--- EXERCISE MATERIAL ---
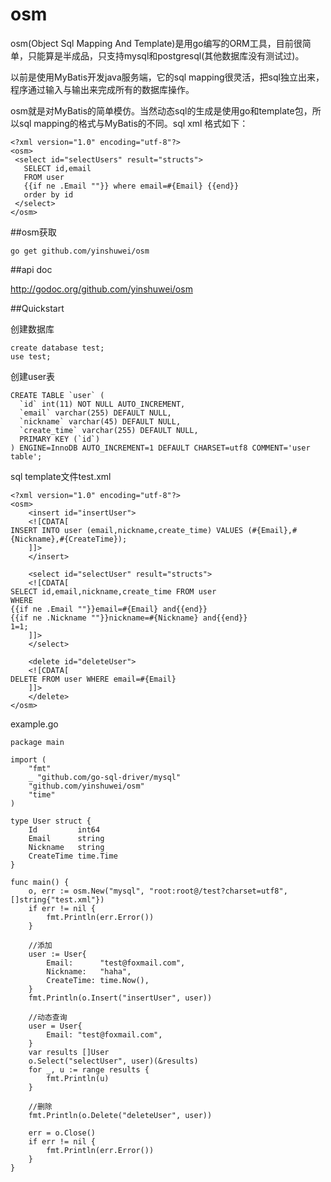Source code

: osm
===

osm(Object Sql Mapping And Template)是用go编写的ORM工具，目前很简单，只能算是半成品，只支持mysql和postgresql(其他数据库没有测试过)。

以前是使用MyBatis开发java服务端，它的sql mapping很灵活，把sql独立出来，程序通过输入与输出来完成所有的数据库操作。

osm就是对MyBatis的简单模仿。当然动态sql的生成是使用go和template包，所以sql mapping的格式与MyBatis的不同。sql xml 格式如下：

	<?xml version="1.0" encoding="utf-8"?>
	<osm>
	 <select id="selectUsers" result="structs">
	   SELECT id,email
	   FROM user
	   {{if ne .Email ""}} where email=#{Email} {{end}}
	   order by id
	 </select>
	</osm>


##osm获取

	go get github.com/yinshuwei/osm

##api doc

http://godoc.org/github.com/yinshuwei/osm

##Quickstart

创建数据库
	
	create database test;
	use test;

创建user表
	
	CREATE TABLE `user` (
	  `id` int(11) NOT NULL AUTO_INCREMENT,
	  `email` varchar(255) DEFAULT NULL,
	  `nickname` varchar(45) DEFAULT NULL,
	  `create_time` varchar(255) DEFAULT NULL,
	  PRIMARY KEY (`id`)
	) ENGINE=InnoDB AUTO_INCREMENT=1 DEFAULT CHARSET=utf8 COMMENT='user table';

sql template文件test.xml

	<?xml version="1.0" encoding="utf-8"?>
	<osm>
	    <insert id="insertUser">
	    <![CDATA[
	INSERT INTO user (email,nickname,create_time) VALUES (#{Email},#{Nickname},#{CreateTime});
	    ]]>
	    </insert>
	
	    <select id="selectUser" result="structs">
	    <![CDATA[
	SELECT id,email,nickname,create_time FROM user 
	WHERE 
	{{if ne .Email ""}}email=#{Email} and{{end}}
	{{if ne .Nickname ""}}nickname=#{Nickname} and{{end}}
	1=1;
	    ]]>
	    </select>
	
	    <delete id="deleteUser">
	    <![CDATA[
	DELETE FROM user WHERE email=#{Email}
	    ]]>
	    </delete>
	</osm>

example.go
	
	package main
	
	import (
		"fmt"
		_ "github.com/go-sql-driver/mysql"
		"github.com/yinshuwei/osm"
		"time"
	)
	
	type User struct {
		Id         int64
		Email      string
		Nickname   string
		CreateTime time.Time
	}
	
	func main() {
		o, err := osm.New("mysql", "root:root@/test?charset=utf8", []string{"test.xml"})
		if err != nil {
			fmt.Println(err.Error())
		}
	
		//添加
		user := User{
			Email:      "test@foxmail.com",
			Nickname:   "haha",
			CreateTime: time.Now(),
		}
		fmt.Println(o.Insert("insertUser", user))
	
		//动态查询
		user = User{
			Email: "test@foxmail.com",
		}
		var results []User
		o.Select("selectUser", user)(&results)
		for _, u := range results {
			fmt.Println(u)
		}
	
		//删除
		fmt.Println(o.Delete("deleteUser", user))
	
		err = o.Close()
		if err != nil {
			fmt.Println(err.Error())
		}
	}

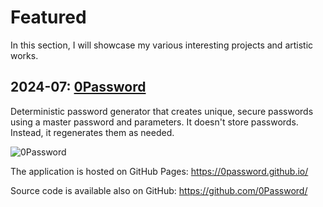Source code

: # Featured

In this section, I will showcase my various interesting projects and artistic works.

## 2024-07: [0Password](https://0password.github.io/)
Deterministic password generator that creates unique, secure passwords using a master password and parameters. It doesn't store passwords. Instead, it regenerates them as needed.

![0Password](https://0password.github.io/favicon/apple-touch-icon.png)

The application is hosted on GitHub Pages:
https://0password.github.io/

Source code is available also on GitHub:
https://github.com/0Password/

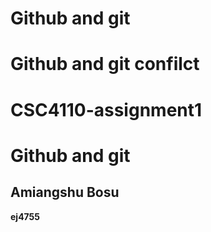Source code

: # Github and git
# Github and git confilct
# CSC4110-assignment1
# Github and git
## Amiangshu Bosu
**ej4755**

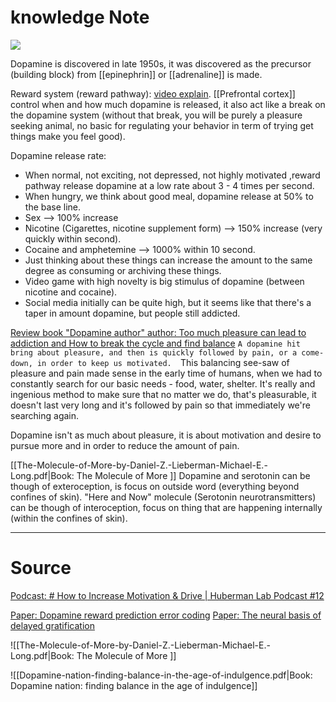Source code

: 
# knowledge Note

![](https://www.youtube.com/watch?v=vA50EK70whE&list=PLPNW_gerXa4Pc8S2qoUQc5e8Ir97RLuVW&index=133)

Dopamine is discovered in late 1950s, it was discovered as the precursor (building block) from [[epinephrin]] or [[adrenaline]] is made.

Reward system (reward pathway): [video explain](https://www.khanacademy.org/science/health-and-medicine/executive-systems-of-the-brain/drug-abuse-and-drug-addictions/v/reward-pathway-in-the-brain).
[[Prefrontal cortex]] control when and how much dopamine is released, it also act like a break on the dopamine system (without that break, you will be purely a pleasure seeking animal, no basic for regulating your behavior in term of trying get things make you feel good).

Dopamine release rate:
- When normal, not exciting, not depressed, not highly motivated ,reward pathway release dopamine at a low rate about 3 - 4 times per second. 
- When hungry, we think about good meal, dopamine release at 50% to the base line. 
- Sex --> 100% increase
- Nicotine (Cigarettes, nicotine supplement form) --> 150% increase (very quickly within second).
- Cocaine and amphetemine --> 1000% within 10 second.
- Just thinking about these things can increase the  amount to the same degree as consuming or archiving these things.
- Video game with high novelty is big stimulus of dopamine (between nicotine and cocaine).
- Social media initially can be quite high, but it seems like that there's a taper in amount dopamine, but people still addicted.

[Review book "Dopamine author" author: Too much pleasure can lead to addiction and How to break the cycle and find balance](https://www.npr.org/2022/03/31/1090009509/addiction-how-to-break-the-cycle-and-find-balance#:~:text=A%20dopamine%20hit%20brings%20about,%E2%80%93%20food%2C%20water%2C%20shelter.)
`A dopamine hit bring about pleasure, and then is quickly followed by pain, or a come-down, in order to keep us motivated. 
`This balancing see-saw of pleasure and pain made sense in the early time of humans, when we had to constantly search for our basic needs - food, water, shelter. It's really and ingenious method to make sure that no matter we do, that's pleasurable, it doesn't last very long and it's followed by pain so that immediately we're searching again.

Dopamine isn't as much about pleasure, it is about motivation and desire to pursue more and in order to reduce the amount of pain.

[[The-Molecule-of-More-by-Daniel-Z.-Lieberman-Michael-E.-Long.pdf|Book: The Molecule of More ]]
Dopamine and serotonin can be though of exteroception, is focus on outside word (everything beyond confines of skin). 
"Here and Now" molecule (Serotonin neurotransmitters) can be though of interoception, focus on thing that are happening internally (within the confines of skin).




---
# Source

[Podcast: # How to Increase Motivation & Drive | Huberman Lab Podcast #12](https://www.youtube.com/watch?v=vA50EK70whE&list=PLPNW_gerXa4Pc8S2qoUQc5e8Ir97RLuVW&index=133)

[Paper: Dopamine reward prediction error coding](https://www.ncbi.nlm.nih.gov/pmc/articles/PMC4826767/#ref32)
[Paper: The neural basis of delayed gratification](https://www.science.org/doi/10.1126/sciadv.abg6611)

![[The-Molecule-of-More-by-Daniel-Z.-Lieberman-Michael-E.-Long.pdf|Book: The Molecule of More ]]

![[Dopamine-nation-finding-balance-in-the-age-of-indulgence.pdf|Book: Dopamine nation: finding balance in the age of indulgence]]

--- TASK GOAL ---
Each entry above is to be written out again unchanged, apart from the pictures, which are left out.

--- FINAL ANSWER ---
Source code

: osm
===

osm(Object Sql Mapping And Template)是用go编写的ORM工具，目前很简单，只能算是半成品，只支持mysql和postgresql(其他数据库没有测试过)。

以前是使用MyBatis开发java服务端，它的sql mapping很灵活，把sql独立出来，程序通过输入与输出来完成所有的数据库操作。

osm就是对MyBatis的简单模仿。当然动态sql的生成是使用go和template包，所以sql mapping的格式与MyBatis的不同。sql xml 格式如下：

	<?xml version="1.0" encoding="utf-8"?>
	<osm>
	 <select id="selectUsers" result="structs">
	   SELECT id,email
	   FROM user
	   {{if ne .Email ""}} where email=#{Email} {{end}}
	   order by id
	 </select>
	</osm>


##osm获取

	go get github.com/yinshuwei/osm

##api doc

http://godoc.org/github.com/yinshuwei/osm

##Quickstart

创建数据库
	
	create database test;
	use test;

创建user表
	
	CREATE TABLE `user` (
	  `id` int(11) NOT NULL AUTO_INCREMENT,
	  `email` varchar(255) DEFAULT NULL,
	  `nickname` varchar(45) DEFAULT NULL,
	  `create_time` varchar(255) DEFAULT NULL,
	  PRIMARY KEY (`id`)
	) ENGINE=InnoDB AUTO_INCREMENT=1 DEFAULT CHARSET=utf8 COMMENT='user table';

sql template文件test.xml

	<?xml version="1.0" encoding="utf-8"?>
	<osm>
	    <insert id="insertUser">
	    <![CDATA[
	INSERT INTO user (email,nickname,create_time) VALUES (#{Email},#{Nickname},#{CreateTime});
	    ]]>
	    </insert>
	
	    <select id="selectUser" result="structs">
	    <![CDATA[
	SELECT id,email,nickname,create_time FROM user 
	WHERE 
	{{if ne .Email ""}}email=#{Email} and{{end}}
	{{if ne .Nickname ""}}nickname=#{Nickname} and{{end}}
	1=1;
	    ]]>
	    </select>
	
	    <delete id="deleteUser">
	    <![CDATA[
	DELETE FROM user WHERE email=#{Email}
	    ]]>
	    </delete>
	</osm>

example.go
	
	package main
	
	import (
		"fmt"
		_ "github.com/go-sql-driver/mysql"
		"github.com/yinshuwei/osm"
		"time"
	)
	
	type User struct {
		Id         int64
		Email      string
		Nickname   string
		CreateTime time.Time
	}
	
	func main() {
		o, err := osm.New("mysql", "root:root@/test?charset=utf8", []string{"test.xml"})
		if err != nil {
			fmt.Println(err.Error())
		}
	
		//添加
		user := User{
			Email:      "test@foxmail.com",
			Nickname:   "haha",
			CreateTime: time.Now(),
		}
		fmt.Println(o.Insert("insertUser", user))
	
		//动态查询
		user = User{
			Email: "test@foxmail.com",
		}
		var results []User
		o.Select("selectUser", user)(&results)
		for _, u := range results {
			fmt.Println(u)
		}
	
		//删除
		fmt.Println(o.Delete("deleteUser", user))
	
		err = o.Close()
		if err != nil {
			fmt.Println(err.Error())
		}
	}

Source code

: # Featured

In this section, I will showcase my various interesting projects and artistic works.

## 2024-07: [0Password](https://0password.github.io/)
Deterministic password generator that creates unique, secure passwords using a master password and parameters. It doesn't store passwords. Instead, it regenerates them as needed.

![0Password](https://0password.github.io/favicon/apple-touch-icon.png)

The application is hosted on GitHub Pages:
https://0password.github.io/

Source code is available also on GitHub:
https://github.com/0Password/

Source code

: # Github and git
# Github and git confilct
# CSC4110-assignment1
# Github and git
## Amiangshu Bosu
**ej4755**

Source code

: 
# knowledge Note

![](https://www.youtube.com/watch?v=vA50EK70whE&list=PLPNW_gerXa4Pc8S2qoUQc5e8Ir97RLuVW&index=133)

Dopamine is discovered in late 1950s, it was discovered as the precursor (building block) from [[epinephrin]] or [[adrenaline]] is made.

Reward system (reward pathway): [video explain](https://www.khanacademy.org/science/health-and-medicine/executive-systems-of-the-brain/drug-abuse-and-drug-addictions/v/reward-pathway-in-the-brain).
[[Prefrontal cortex]] control when and how much dopamine is released, it also act like a break on the dopamine system (without that break, you will be purely a pleasure seeking animal, no basic for regulating your behavior in term of trying get things make you feel good).

Dopamine release rate:
- When normal, not exciting, not depressed, not highly motivated ,reward pathway release dopamine at a low rate about 3 - 4 times per second. 
- When hungry, we think about good meal, dopamine release at 50% to the base line. 
- Sex --> 100% increase
- Nicotine (Cigarettes, nicotine supplement form) --> 150% increase (very quickly within second).
- Cocaine and amphetemine --> 1000% within 10 second.
- Just thinking about these things can increase the  amount to the same degree as consuming or archiving these things.
- Video game with high novelty is big stimulus of dopamine (between nicotine and cocaine).
- Social media initially can be quite high, but it seems like that there's a taper in amount dopamine, but people still addicted.

[Review book "Dopamine author" author: Too much pleasure can lead to addiction and How to break the cycle and find balance](https://www.npr.org/2022/03/31/1090009509/addiction-how-to-break-the-cycle-and-find-balance#:~:text=A%20dopamine%20hit%20brings%20about,%E2%80%93%20food%2C%20water%2C%20shelter.)
`A dopamine hit bring about pleasure, and then is quickly followed by pain, or a come-down, in order to keep us motivated. 
`This balancing see-saw of pleasure and pain made sense in the early time of humans, when we had to constantly search for our basic needs - food, water, shelter. It's really and ingenious method to make sure that no matter we do, that's pleasurable, it doesn't last very long and it's followed by pain so that immediately we're searching again.

Dopamine isn't as much about pleasure, it is about motivation and desire to pursue more and in order to reduce the amount of pain.

[[The-Molecule-of-More-by-Daniel-Z.-Lieberman-Michael-E.-Long.pdf|Book: The Molecule of More ]]
Dopamine and serotonin can be though of exteroception, is focus on outside word (everything beyond confines of skin). 
"Here and Now" molecule (Serotonin neurotransmitters) can be though of interoception, focus on thing that are happening internally (within the confines of skin).




---
# Source

[Podcast: # How to Increase Motivation & Drive | Huberman Lab Podcast #12](https://www.youtube.com/watch?v=vA50EK70whE&list=PLPNW_gerXa4Pc8S2qoUQc5e8Ir97RLuVW&index=133)

[Paper: Dopamine reward prediction error coding](https://www.ncbi.nlm.nih.gov/pmc/articles/PMC4826767/#ref32)
[Paper: The neural basis of delayed gratification](https://www.science.org/doi/10.1126/sciadv.abg6611)

![[The-Molecule-of-More-by-Daniel-Z.-Lieberman-Michael-E.-Long.pdf|Book: The Molecule of More ]]

![[Dopamine-nation-finding-balance-in-the-age-of-indulgence.pdf|Book: Dopamine nation: finding balance in the age of indulgence]]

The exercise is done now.